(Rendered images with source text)
____________

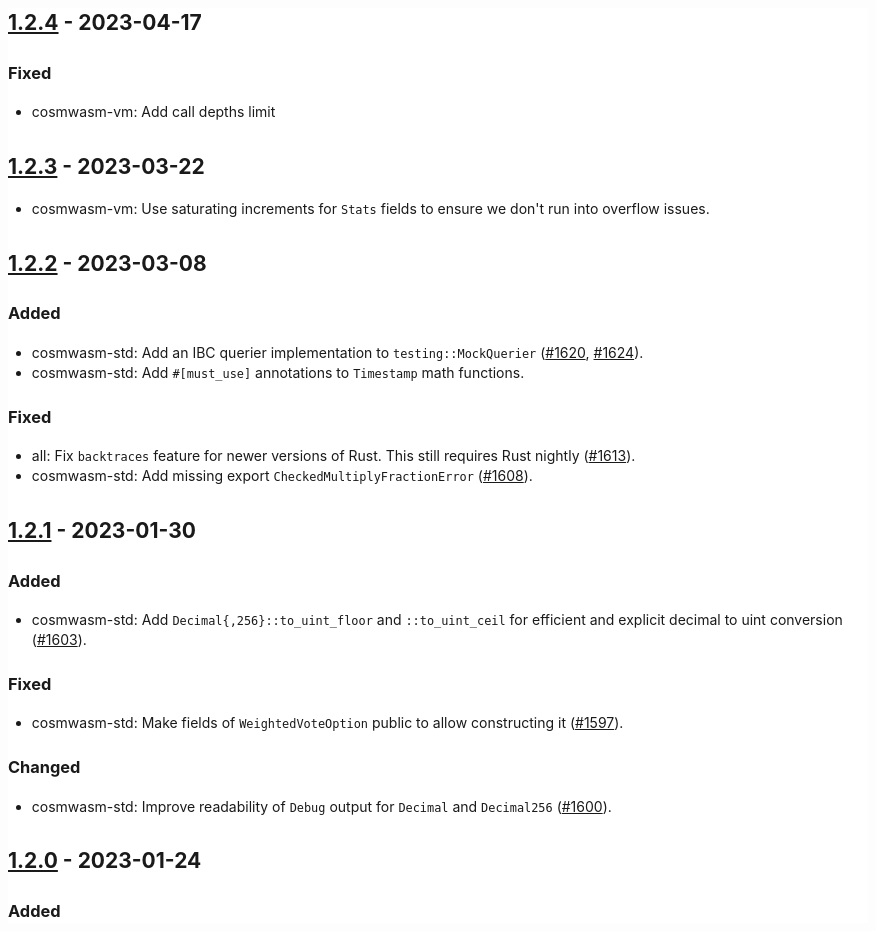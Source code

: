 [#1671]: https://github.com/CosmWasm/cosmwasm/pull/1671

## [1.2.4] - 2023-04-17

### Fixed

- cosmwasm-vm: Add call depths limit

## [1.2.3] - 2023-03-22

- cosmwasm-vm: Use saturating increments for `Stats` fields to ensure we don't
  run into overflow issues.

## [1.2.2] - 2023-03-08

### Added

- cosmwasm-std: Add an IBC querier implementation to `testing::MockQuerier`
  ([#1620], [#1624]).
- cosmwasm-std: Add `#[must_use]` annotations to `Timestamp` math functions.

[#1620]: https://github.com/CosmWasm/cosmwasm/pull/1620
[#1624]: https://github.com/CosmWasm/cosmwasm/pull/1624

### Fixed

- all: Fix `backtraces` feature for newer versions of Rust. This still requires
  Rust nightly ([#1613]).
- cosmwasm-std: Add missing export `CheckedMultiplyFractionError` ([#1608]).

[#1608]: https://github.com/CosmWasm/cosmwasm/pull/1608
[#1613]: https://github.com/CosmWasm/cosmwasm/pull/1613

## [1.2.1] - 2023-01-30

### Added

- cosmwasm-std: Add `Decimal{,256}::to_uint_floor` and `::to_uint_ceil` for
  efficient and explicit decimal to uint conversion ([#1603]).

[#1603]: https://github.com/CosmWasm/cosmwasm/pull/1603

### Fixed

- cosmwasm-std: Make fields of `WeightedVoteOption` public to allow constructing
  it ([#1597]).

[#1597]: https://github.com/CosmWasm/cosmwasm/issues/1597

### Changed

- cosmwasm-std: Improve readability of `Debug` output for `Decimal` and
  `Decimal256` ([#1600]).

[#1600]: https://github.com/CosmWasm/cosmwasm/pull/1600

## [1.2.0] - 2023-01-24

### Added


[#2191]: https://github.com/CosmWasm/cosmwasm/pull/2191
[#2197]: https://github.com/CosmWasm/cosmwasm/pull/2197
[#2159]: https://github.com/CosmWasm/cosmwasm/pull/2159
[#2165]: https://github.com/CosmWasm/cosmwasm/pull/2165
[#1983]: https://github.com/CosmWasm/cosmwasm/pull/1983
[#2025]: https://github.com/CosmWasm/cosmwasm/pull/2025
[#2057]: https://github.com/CosmWasm/cosmwasm/pull/2057
[#2058]: https://github.com/CosmWasm/cosmwasm/pull/2058
[#2068]: https://github.com/CosmWasm/cosmwasm/pull/2068
[#2075]: https://github.com/CosmWasm/cosmwasm/pull/2075
[#2092]: https://github.com/CosmWasm/cosmwasm/pull/2092
[#2098]: https://github.com/CosmWasm/cosmwasm/pull/2098
[#2099]: https://github.com/CosmWasm/cosmwasm/pull/2099
[#2106]: https://github.com/CosmWasm/cosmwasm/pull/2106
[#2107]: https://github.com/CosmWasm/cosmwasm/pull/2107
[#2120]: https://github.com/CosmWasm/cosmwasm/pull/2120
[#2124]: https://github.com/CosmWasm/cosmwasm/pull/2124
[#2129]: https://github.com/CosmWasm/cosmwasm/pull/2129
[#2130]: https://github.com/CosmWasm/cosmwasm/pull/2130
[#2166]: https://github.com/CosmWasm/cosmwasm/pull/2166
[#2167]: https://github.com/CosmWasm/cosmwasm/pull/2167
[#2174]: https://github.com/CosmWasm/cosmwasm/pull/2174
[#2044]: https://github.com/CosmWasm/cosmwasm/pull/2044
[#2051]: https://github.com/CosmWasm/cosmwasm/pull/2051
[#2059]: https://github.com/CosmWasm/cosmwasm/pull/2059
[#2063]: https://github.com/CosmWasm/cosmwasm/pull/2063
[#2070]: https://github.com/CosmWasm/cosmwasm/pull/2070
[#2080]: https://github.com/CosmWasm/cosmwasm/pull/2080
[#2108]: https://github.com/CosmWasm/cosmwasm/pull/2108
[#2125]: https://github.com/CosmWasm/cosmwasm/pull/2125
[#2147]: https://github.com/CosmWasm/cosmwasm/pull/2147
[#2152]: https://github.com/CosmWasm/cosmwasm/pull/2152
[#2153]: https://github.com/CosmWasm/cosmwasm/pull/2153
[#2160]: https://github.com/CosmWasm/cosmwasm/pull/2160
[#2182]: https://github.com/CosmWasm/cosmwasm/pull/2182
[#2062]: https://github.com/CosmWasm/cosmwasm/pull/2062
[#2083]: https://github.com/CosmWasm/cosmwasm/pull/2083
[#1978]: https://github.com/CosmWasm/cosmwasm/issues/1978
[#1996]: https://github.com/CosmWasm/cosmwasm/issues/1996
[#1878]: https://github.com/CosmWasm/cosmwasm/pull/1878
[#1903]: https://github.com/CosmWasm/cosmwasm/pull/1903
[#1929]: https://github.com/CosmWasm/cosmwasm/pull/1929
[#1954]: https://github.com/CosmWasm/cosmwasm/pull/1954
[#1974]: https://github.com/CosmWasm/cosmwasm/pull/1974
[#2008]: https://github.com/CosmWasm/cosmwasm/pull/2008
[#1874]: https://github.com/CosmWasm/cosmwasm/pull/1874
[#1876]: https://github.com/CosmWasm/cosmwasm/pull/1876
[#1879]: https://github.com/CosmWasm/cosmwasm/pull/1879
[#1883]: https://github.com/CosmWasm/cosmwasm/pull/1883
[#1884]: https://github.com/CosmWasm/cosmwasm/pull/1884
[#1892]: https://github.com/CosmWasm/cosmwasm/pull/1892
[#1898]: https://github.com/CosmWasm/cosmwasm/pull/1898
[#1902]: https://github.com/CosmWasm/cosmwasm/pull/1902
[#1914]: https://github.com/CosmWasm/cosmwasm/pull/1914
[#1926]: https://github.com/CosmWasm/cosmwasm/pull/1926
[#1933]: https://github.com/CosmWasm/cosmwasm/pull/1933
[#1939]: https://github.com/CosmWasm/cosmwasm/pull/1939
[#1940]: https://github.com/CosmWasm/cosmwasm/pull/1940
[#1941]: https://github.com/CosmWasm/cosmwasm/pull/1941
[#1944]: https://github.com/CosmWasm/cosmwasm/pull/1944
[#1949]: https://github.com/CosmWasm/cosmwasm/pull/1949
[#1967]: https://github.com/CosmWasm/cosmwasm/pull/1967
[#1971]: https://github.com/CosmWasm/cosmwasm/pull/1971
[#1973]: https://github.com/CosmWasm/cosmwasm/pull/1973
[#1977]: https://github.com/CosmWasm/cosmwasm/pull/1977
[#1991]: https://github.com/CosmWasm/cosmwasm/pull/1991
[#1992]: https://github.com/CosmWasm/cosmwasm/pull/1992
[#1999]: https://github.com/CosmWasm/cosmwasm/pull/1999
[#2005]: https://github.com/CosmWasm/cosmwasm/pull/2005
[#2042]: https://github.com/CosmWasm/cosmwasm/pull/2042
[cw-storage-plus]: https://github.com/CosmWasm/cw-storage-plus
[#1875]: https://github.com/CosmWasm/cosmwasm/pull/1875
[#1890]: https://github.com/CosmWasm/cosmwasm/pull/1890
[#1896]: https://github.com/CosmWasm/cosmwasm/pull/1896
[#1936]: https://github.com/CosmWasm/cosmwasm/pull/1936
[#1942]: https://github.com/CosmWasm/cosmwasm/pull/1942
[#1952]: https://github.com/CosmWasm/cosmwasm/pull/1952
[#1953]: https://github.com/CosmWasm/cosmwasm/pull/1953
[#1905]: https://github.com/CosmWasm/cosmwasm/pull/1905
[#1854]: https://github.com/CosmWasm/cosmwasm/pull/1854
[#1861]: https://github.com/CosmWasm/cosmwasm/pull/1861
[#1866]: https://github.com/CosmWasm/cosmwasm/pull/1866
[#1867]: https://github.com/CosmWasm/cosmwasm/pull/1867
[#1870]: https://github.com/CosmWasm/cosmwasm/pull/1870
[#1886]: https://github.com/CosmWasm/cosmwasm/pull/1886
[#1807]: https://github.com/CosmWasm/cosmwasm/pull/1807
[#1864]: https://github.com/CosmWasm/cosmwasm/pull/1864
[#1913]: https://github.com/CosmWasm/cosmwasm/pull/1913
[#1907]: https://github.com/CosmWasm/cosmwasm/pull/1907
[#1512]: https://github.com/CosmWasm/cosmwasm/issues/1512
[#1676]: https://github.com/CosmWasm/cosmwasm/pull/1676
[#1799]: https://github.com/CosmWasm/cosmwasm/pull/1799
[#1806]: https://github.com/CosmWasm/cosmwasm/pull/1806
[#1832]: https://github.com/CosmWasm/cosmwasm/pull/1832
[#1834]: https://github.com/CosmWasm/cosmwasm/pull/1834
[#1788]: https://github.com/CosmWasm/cosmwasm/pull/1788
[#1667]: https://github.com/CosmWasm/cosmwasm/pull/1667
[#1674]: https://github.com/CosmWasm/cosmwasm/pull/1674
[#1677]: https://github.com/CosmWasm/cosmwasm/pull/1677
[#1693]: https://github.com/CosmWasm/cosmwasm/pull/1693
[#1701]: https://github.com/CosmWasm/cosmwasm/pull/1701
[#1786]: https://github.com/CosmWasm/cosmwasm/pull/1786
[#1793]: https://github.com/CosmWasm/cosmwasm/pull/1793
[#1838]: https://github.com/CosmWasm/cosmwasm/pull/1838
[#1795]: https://github.com/CosmWasm/cosmwasm/pull/1795
[#1593]: https://github.com/CosmWasm/cosmwasm/pull/1593
[#1635]: https://github.com/CosmWasm/cosmwasm/pull/1635
[#1647]: https://github.com/CosmWasm/cosmwasm/pull/1647
[#1684]: https://github.com/CosmWasm/cosmwasm/pull/1684
[#1687]: https://github.com/CosmWasm/cosmwasm/pull/1687
[#1718]: https://github.com/CosmWasm/cosmwasm/pull/1718
[#1727]: https://github.com/CosmWasm/cosmwasm/issues/1727
[#1747]: https://github.com/CosmWasm/cosmwasm/pull/1747
[#1748]: https://github.com/CosmWasm/cosmwasm/pull/1748
[#1629]: https://github.com/CosmWasm/cosmwasm/pull/1629
[#1631]: https://github.com/CosmWasm/cosmwasm/pull/1631
[#1664]: https://github.com/CosmWasm/cosmwasm/pull/1664
[#1686]: https://github.com/CosmWasm/cosmwasm/pull/1686
[#1596]: https://github.com/CosmWasm/cosmwasm/issues/1596
[#1723]: https://github.com/CosmWasm/cosmwasm/pull/1723
[#1729]: https://github.com/CosmWasm/cosmwasm/pull/1729
[#1715]: https://github.com/CosmWasm/cosmwasm/pull/1715
[#1704]: https://github.com/CosmWasm/cosmwasm/pull/1704
[#1708]: https://github.com/CosmWasm/cosmwasm/pull/1708
[#1672]: https://github.com/CosmWasm/cosmwasm/pull/1672
[#1678]: https://github.com/CosmWasm/cosmwasm/pull/1678
[#1436]: https://github.com/CosmWasm/cosmwasm/issues/1436
[#1437]: https://github.com/CosmWasm/cosmwasm/issues/1437
[#1478]: https://github.com/CosmWasm/cosmwasm/pull/1478
[#1481]: https://github.com/CosmWasm/cosmwasm/pull/1481
[#1485]: https://github.com/CosmWasm/cosmwasm/issues/1485
[#1513]: https://github.com/CosmWasm/cosmwasm/pull/1513
[#1533]: https://github.com/CosmWasm/cosmwasm/pull/1533
[#1550]: https://github.com/CosmWasm/cosmwasm/issues/1550
[#1552]: https://github.com/CosmWasm/cosmwasm/pull/1552
[#1554]: https://github.com/CosmWasm/cosmwasm/pull/1554
[#1560]: https://github.com/CosmWasm/cosmwasm/pull/1560
[#1561]: https://github.com/CosmWasm/cosmwasm/pull/1561
[#1566]: https://github.com/CosmWasm/cosmwasm/pull/1566
[#1406]: https://github.com/CosmWasm/cosmwasm/pull/1406
[#1508]: https://github.com/CosmWasm/cosmwasm/issues/1508
[#1516]: https://github.com/CosmWasm/cosmwasm/issues/1516
[#1529]: https://github.com/CosmWasm/cosmwasm/issues/1529
[#1527]: https://github.com/CosmWasm/cosmwasm/issues/1527
[#1463]: https://github.com/CosmWasm/cosmwasm/pull/1463
[#1465]: https://github.com/CosmWasm/cosmwasm/pull/1465
[#1449]: https://github.com/CosmWasm/cosmwasm/pull/1449
[#1417]: https://github.com/CosmWasm/cosmwasm/issues/1417
[#1425]: https://github.com/CosmWasm/cosmwasm/pull/1425
[#1426]: https://github.com/CosmWasm/cosmwasm/issues/1426
[#1429]: https://github.com/CosmWasm/cosmwasm/pull/1429
[#1334]: https://github.com/CosmWasm/cosmwasm/pull/1334
[#1356]: https://github.com/CosmWasm/cosmwasm/pull/1356
[#1374]: https://github.com/CosmWasm/cosmwasm/pull/1374
[#1371]: https://github.com/CosmWasm/cosmwasm/issues/1371
[#1299]: https://github.com/CosmWasm/cosmwasm/pull/1299
[#1301]: https://github.com/CosmWasm/cosmwasm/pull/1301
[#1302]: https://github.com/CosmWasm/cosmwasm/pull/1302
[unreleased]: https://github.com/CosmWasm/cosmwasm/compare/v2.1.5...HEAD
[2.1.5]: https://github.com/CosmWasm/cosmwasm/compare/v2.1.4...v2.1.5
[2.1.4]: https://github.com/CosmWasm/cosmwasm/compare/v2.1.3...v2.1.4
[2.1.3]: https://github.com/CosmWasm/cosmwasm/compare/v2.1.2...v2.1.3
[2.1.2]: https://github.com/CosmWasm/cosmwasm/compare/v2.1.1...v2.1.2
[2.1.1]: https://github.com/CosmWasm/cosmwasm/compare/v2.1.0...v2.1.1
[2.1.0]: https://github.com/CosmWasm/cosmwasm/compare/v2.0.1...v2.1.0
[2.0.1]: https://github.com/CosmWasm/cosmwasm/compare/v2.0.0...v2.0.1
[2.0.0]: https://github.com/CosmWasm/cosmwasm/compare/v1.5.0...v2.0.0
[1.5.0]: https://github.com/CosmWasm/cosmwasm/compare/v1.4.1...v1.5.0
[1.4.1]: https://github.com/CosmWasm/cosmwasm/compare/v1.4.0...v1.4.1
[1.4.0]: https://github.com/CosmWasm/cosmwasm/compare/v1.3.3...v1.4.0
[1.3.3]: https://github.com/CosmWasm/cosmwasm/compare/v1.3.2...v1.3.3
[1.3.2]: https://github.com/CosmWasm/cosmwasm/compare/v1.3.1...v1.3.2
[1.3.1]: https://github.com/CosmWasm/cosmwasm/compare/v1.3.0...v1.3.1
[1.3.0]: https://github.com/CosmWasm/cosmwasm/compare/v1.2.7...v1.3.0
[1.2.7]: https://github.com/CosmWasm/cosmwasm/compare/v1.2.6...v1.2.7
[1.2.6]: https://github.com/CosmWasm/cosmwasm/compare/v1.2.5...v1.2.6
[1.2.5]: https://github.com/CosmWasm/cosmwasm/compare/v1.2.4...v1.2.5
[1.2.4]: https://github.com/CosmWasm/cosmwasm/compare/v1.2.3...v1.2.4
[1.2.3]: https://github.com/CosmWasm/cosmwasm/compare/v1.2.2...v1.2.3
[1.2.2]: https://github.com/CosmWasm/cosmwasm/compare/v1.2.1...v1.2.2
[1.2.1]: https://github.com/CosmWasm/cosmwasm/compare/v1.2.0...v1.2.1
[1.2.0]: https://github.com/CosmWasm/cosmwasm/compare/v1.1.9...v1.2.0
[1.1.9]: https://github.com/CosmWasm/cosmwasm/compare/v1.1.8...v1.1.9
[1.1.8]: https://github.com/CosmWasm/cosmwasm/compare/v1.1.6...v1.1.8
[1.1.6]: https://github.com/CosmWasm/cosmwasm/compare/v1.1.5...v1.1.6
[1.1.5]: https://github.com/CosmWasm/cosmwasm/compare/v1.1.4...v1.1.5
[1.1.4]: https://github.com/CosmWasm/cosmwasm/compare/v1.1.3...v1.1.4
[1.1.3]: https://github.com/CosmWasm/cosmwasm/compare/v1.1.2...v1.1.3
[1.1.2]: https://github.com/CosmWasm/cosmwasm/compare/v1.1.1...v1.1.2
[1.1.1]: https://github.com/CosmWasm/cosmwasm/compare/v1.1.0...v1.1.1
[1.1.0]: https://github.com/CosmWasm/cosmwasm/compare/v1.0.0...v1.1.0
[1.0.0]: https://github.com/CosmWasm/cosmwasm/compare/v1.0.0-rc.0...v1.0.0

____________

Give the lines again word for word, from the start of the records to the line holding "([#1620], [#1624]).", both included, and leave out any picture.

Source code

: [#1671]: https://github.com/CosmWasm/cosmwasm/pull/1671

## [1.2.4] - 2023-04-17

### Fixed

- cosmwasm-vm: Add call depths limit

## [1.2.3] - 2023-03-22

- cosmwasm-vm: Use saturating increments for `Stats` fields to ensure we don't
  run into overflow issues.

## [1.2.2] - 2023-03-08

### Added

- cosmwasm-std: Add an IBC querier implementation to `testing::MockQuerier`
  ([#1620], [#1624]).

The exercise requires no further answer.